Professional development

Conferences are a great way to get a deeper understanding of new products, ideas, theories and practices in your chosen field. Every professional organization has conferences, nurses have hundreds of organizations like AONE, AACN, and NTI. Most of these organizations use conferences to present new information. All these organizations offer training classes that give nurses CE (Continuing Education) credits for attending these lectures and presentations. The wireless world is no different. There are many wireless conferences, such as WLPC, WIFI Trek (CWNP), Cisco Live and Atmosphere (Aruba). All these conferences have presentations, Boot Camps and breakout discussions about new products, technologies, and best practices. Just as with other professional organizations, Certified Wireless Network professionals need CE credits to keep current with our certifications. These CE credits can be obtained by either going to formal classes, teaching classes or attending these conferences.


New topics

Reading about new wireless topics is something we all need to do to keep up with new technologies. Reading articles is the 1st step, but you really need to go beyond the articles and dive deeper to fully understand these new topics. You need to talk about these technologies and bounce these ideas off your colleagues to obtain a deeper understanding. You need to understand how others have implemented these ideas. These conferences offer you a way to do this in a unique way. At these conferences, you will meet and interact with people of all levels, some who have been in the industry for many years and there are others who are just starting out but are hungry to learn. When topics are presented at these conferences people ask questions you never thought of or they ask the questions in ways that you would have never thought of. These questions lead to deeper discussions that grow into conversations over meals or even later at the bar. These conversations will lead to broader topics that will be discussed later through blogs and Twitter feeds and possibly grow into topics for next year’s conferences. These conferences allow you to add to the conversations and to interact with professionals in a way you would never have gotten by simply reading articles.


Creating professional contacts

The contacts you develop at these conferences can prove to be useful throughout the year. Whether you are attending vendor-specific shows or vendor-neutral shows you are interacting with people from every major vendor. These men and women represent sales, marketing, engineering, service and different levels of support.

These contacts can become useful during the year if you run into an issue or problem with their products. Many of the people who you meet are from backline teams of these vendors. By attending these conferences, you have access to these professional that you would never get over the phone. There is no way to quantify these leads, but they can save you weeks of going through the endless loop of grabbing logs and explaining the issues two and three times to different levels of support. These relationships that are developed at these conferences with different vendors may offer quicker solutions or they may help to push issues along in their organizations.




Team development

The information and knowledge learned at these conferences can be shared with teammates throughout the year. You don’t have to send everyone on the team to every conference but each person that attends a conference will be able to share his/her experiences and lessons learned with the whole team.
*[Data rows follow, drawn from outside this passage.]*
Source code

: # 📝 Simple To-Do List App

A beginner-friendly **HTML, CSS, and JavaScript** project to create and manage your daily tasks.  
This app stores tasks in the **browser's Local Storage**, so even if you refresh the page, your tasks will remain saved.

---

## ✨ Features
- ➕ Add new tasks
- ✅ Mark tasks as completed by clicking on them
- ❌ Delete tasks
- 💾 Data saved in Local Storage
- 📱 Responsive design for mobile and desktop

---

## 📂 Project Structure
Conferences also give the newer or junior members of the team something to attain. Management can create incentives for your team; if teammates achieve this level cert, then management could reward them by sending them to this or that conference.
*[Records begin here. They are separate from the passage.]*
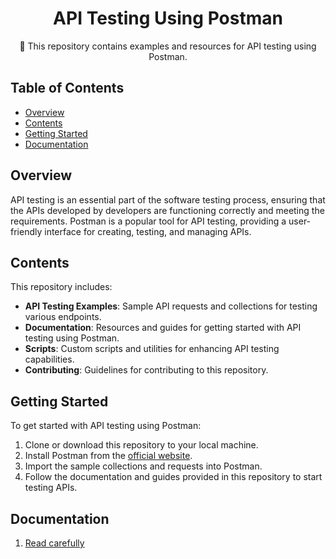 <!-- Project Title -->
<h1 align="center">API Testing Using Postman</h1>

<!-- Project Description -->
<p align="center">🚀 This repository contains examples and resources for API testing using Postman.</p>

<!-- Table of Contents -->
## Table of Contents

- [Overview](#overview)
- [Contents](#contents)
- [Getting Started](#getting-started)
- [Documentation](#documentation)

<!-- Overview Section -->
## Overview

API testing is an essential part of the software testing process, ensuring that the APIs developed by developers are functioning correctly and meeting the requirements. Postman is a popular tool for API testing, providing a user-friendly interface for creating, testing, and managing APIs.

<!-- Contents Section -->
## Contents

This repository includes:

- **API Testing Examples**: Sample API requests and collections for testing various endpoints.
- **Documentation**: Resources and guides for getting started with API testing using Postman.
- **Scripts**: Custom scripts and utilities for enhancing API testing capabilities.
- **Contributing**: Guidelines for contributing to this repository.

<!-- Getting Started Section -->
## Getting Started

To get started with API testing using Postman:

1. Clone or download this repository to your local machine.
2. Install Postman from the [official website](https://www.postman.com/downloads/).
3. Import the sample collections and requests into Postman.
4. Follow the documentation and guides provided in this repository to start testing APIs.

## Documentation 
1. [Read carefully](https://documenter.getpostman.com/view/32181763/2sA2xnxpzj)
Presenting at these conferences

Presenting at these conferences can pay dividends in two unique ways sharing your knowledge with others, getting your name out there as a thought leader in each wireless topic or technology. Sharing your knowledge with others helps those you are teaching by introducing them to a new idea, technology or procedure, but it also helps you understand the topic more deeply. No matter how prepared you are there will always be someone to ask a question that gives you and the those attending a deeper understanding.

Getting your name out there as a thought leader will help you reach more people on Twitter and Slack. This can help promote your current business, project, product or even your future employment.


Product promotion

What better way to spread your company’s story, philosophy and be seen as an industry leader than having a presence at these conferences. A major presence at these shows and conferences will help you spread this story and gain valuable feedback from industry-leading experts. Exposure at these conferences can lead to broader acceptance of your product throughout the industry. Feedback from participants could help drive improvements to your products or procedures.



Top Wireless conferences

There are quite a few Wireless Conference. Here is a list of 4 of the biggest.
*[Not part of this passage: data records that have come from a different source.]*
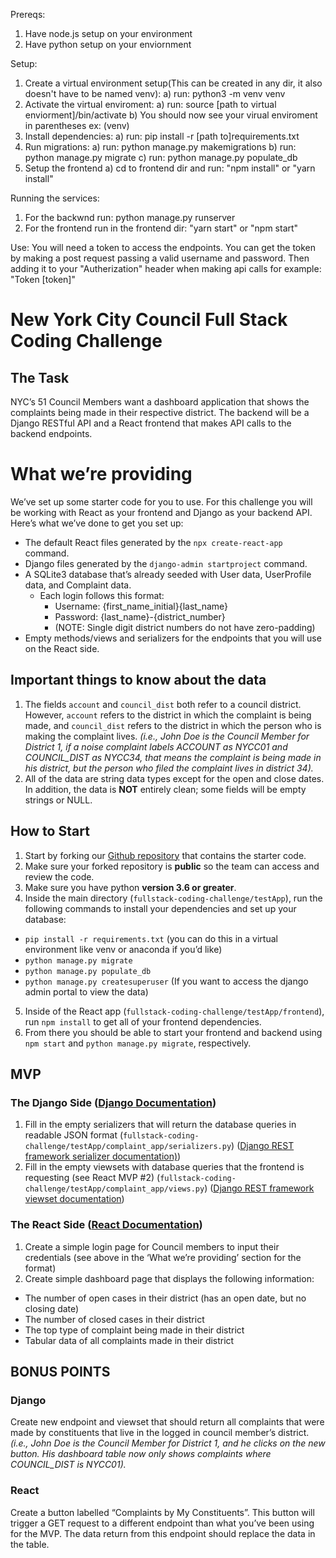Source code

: Prereqs:
1) Have node.js setup on your environment
2) Have python setup on your enviornment

Setup:
1) Create a virtual environment setup(This can be created in any dir, it also doesn't have to be named venv):
  a) run: python3 -m venv venv
2) Activate the virtual enviroment:
  a) run: source [path to virtual enviorment]/bin/activate
  b) You should now see your virual enviroment in parentheses ex: (venv)
3) Install dependencies:
  a) run: pip install -r [path to]requirements.txt
4) Run migrations:
  a) run: python manage.py makemigrations
  b) run: python manage.py migrate
  c) run: python manage.py populate_db
5) Setup the frontend
  a) cd to frontend dir and run: "npm install" or "yarn install"

Running the services:
1) For the backwnd run: python manage.py runserver
2) For the frontend run in the frontend dir: "yarn start" or "npm start"

Use:
You will need a token to access the endpoints. You can get the token by making a post request passing a valid username and password. Then adding it to your "Autherization" header when making api calls for example: "Token [token]"

# New York City Council Full Stack Coding Challenge
## The Task
NYC’s 51 Council Members want a dashboard application that shows the complaints being made in their respective district. The backend will be a Django RESTful API and a React frontend that makes API calls to the backend endpoints.

# What we’re providing
We’ve set up some starter code for you to use. For this challenge you will be working with React as your frontend and Django as your backend API. Here’s what we’ve done to get you set up:
- The default React files generated by the `npx create-react-app` command.
- Django files generated by the `django-admin startproject` command.
- A SQLite3 database that’s already seeded with User data, UserProfile data, and Complaint data.
  - Each login follows this format:
    - Username: {first_name_initial}{last_name}
    - Password: {last_name}-{district_number}
    - (NOTE: Single digit district numbers do not have zero-padding) 
- Empty methods/views and serializers for the endpoints that you will use on the React side.

## Important things to know about the data
1. The fields `account` and `council_dist` both refer to a council district. However, `account` refers to the district in which the complaint is being made, and `council_dist` refers to the district in which the person who is making the complaint lives. *(i.e., John Doe is the Council Member for District 1, if a noise complaint labels ACCOUNT as NYCC01 and COUNCIL_DIST as NYCC34, that means the complaint is being made in his district, but the person who filed the complaint lives in district 34).*
2. All of the data are string data types except for the open and close dates. In addition, the data is **NOT** entirely clean; some fields will be empty strings or NULL.

## How to Start
1. Start by forking our [Github repository](https://github.com/NewYorkCityCouncil/fullstack-coding-challenge) that contains the starter code.
2. Make sure your forked repository is **public** so the team can access and review the code.
3. Make sure you have python **version 3.6 or greater**.
4. Inside the main directory (`fullstack-coding-challenge/testApp`), run the following commands to install your dependencies and set up your database:
  - `pip install -r requirements.txt` (you can do this in a virtual environment like venv or anaconda if you’d like)
  - `python manage.py migrate`
  - `python manage.py populate_db`
  - `python manage.py createsuperuser` (If you want to access the django admin portal to view the data)
5. Inside of the React app (`fullstack-coding-challenge/testApp/frontend`), run `npm install` to get all of your frontend dependencies.
6. From there you should be able to start your frontend and backend using `npm start` and `python manage.py migrate`, respectively.

## MVP
### The Django Side ([Django Documentation](https://docs.djangoproject.com/en/2.2/))
1. Fill in the empty serializers that will return the database queries in readable JSON format (`fullstack-coding-challenge/testApp/complaint_app/serializers.py`) ([Django REST framework serializer documentation)](https://www.django-rest-framework.org/api-guide/serializers/))
2. Fill in the empty viewsets with database queries that the frontend is requesting (see React MVP #2) (`fullstack-coding-challenge/testApp/complaint_app/views.py`) ([Django REST framework viewset documentation](https://www.django-rest-framework.org/api-guide/viewsets/))

### The React Side ([React Documentation](https://reactjs.org/docs/getting-started.html))
1. Create a simple login page for Council members to input their credentials (see above in the ‘What we’re providing’ section for the format)
2. Create simple dashboard page that displays the following information:
  - The number of open cases in their district (has an open date, but no closing date)
  - The number of closed cases in their district
  - The top type of complaint being made in their district
  - Tabular data of all complaints made in their district

## BONUS POINTS
### Django
Create new endpoint and viewset that should return all complaints that were made by constituents that live in the logged in council member’s district. *(i.e., John Doe is the Council Member for District 1, and he clicks on the new button. His dashboard table now only shows complaints where COUNCIL_DIST is NYCC01).*

### React
Create a button labelled “Complaints by My Constituents”. This button will trigger a GET request to a different endpoint than what you’ve been using for the MVP. The data return from this endpoint should replace the data in the table.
Wireless LAN Professional Conference (WLPC)

Started and run by Keith Parsons of Wireless LAN Professionals http://wlanpros.com


Created and run by the CWNP group https://www.cwnp.com/

Cisco Live  



Atmosphere run by HP/Aruba https://www.arubanetworks.com/atmosphere/



Thank you for reading this blog. I hope reading this blog encouraged you to attend a conference. Feel free to share this with your boss if he is on the fence about sending you to any of these conferences. Please leave comments and continue this discussion on Twitter and Slack. If you haven’t followed me on Twitter please use this link to follow me.



My Road to CWNE and study habits


There are two reasons I started this blog. The first being to help pass on the knowledge I have learned and the second is to help ensure I know what I am reading. We all learn by asking questions and by other people asking the questions we are afraid to ask. So please comment on my blog, other’s blogs, and Twitter. The Wireless World needs you. It is like a good friend of mine always says “no one is born knowing”.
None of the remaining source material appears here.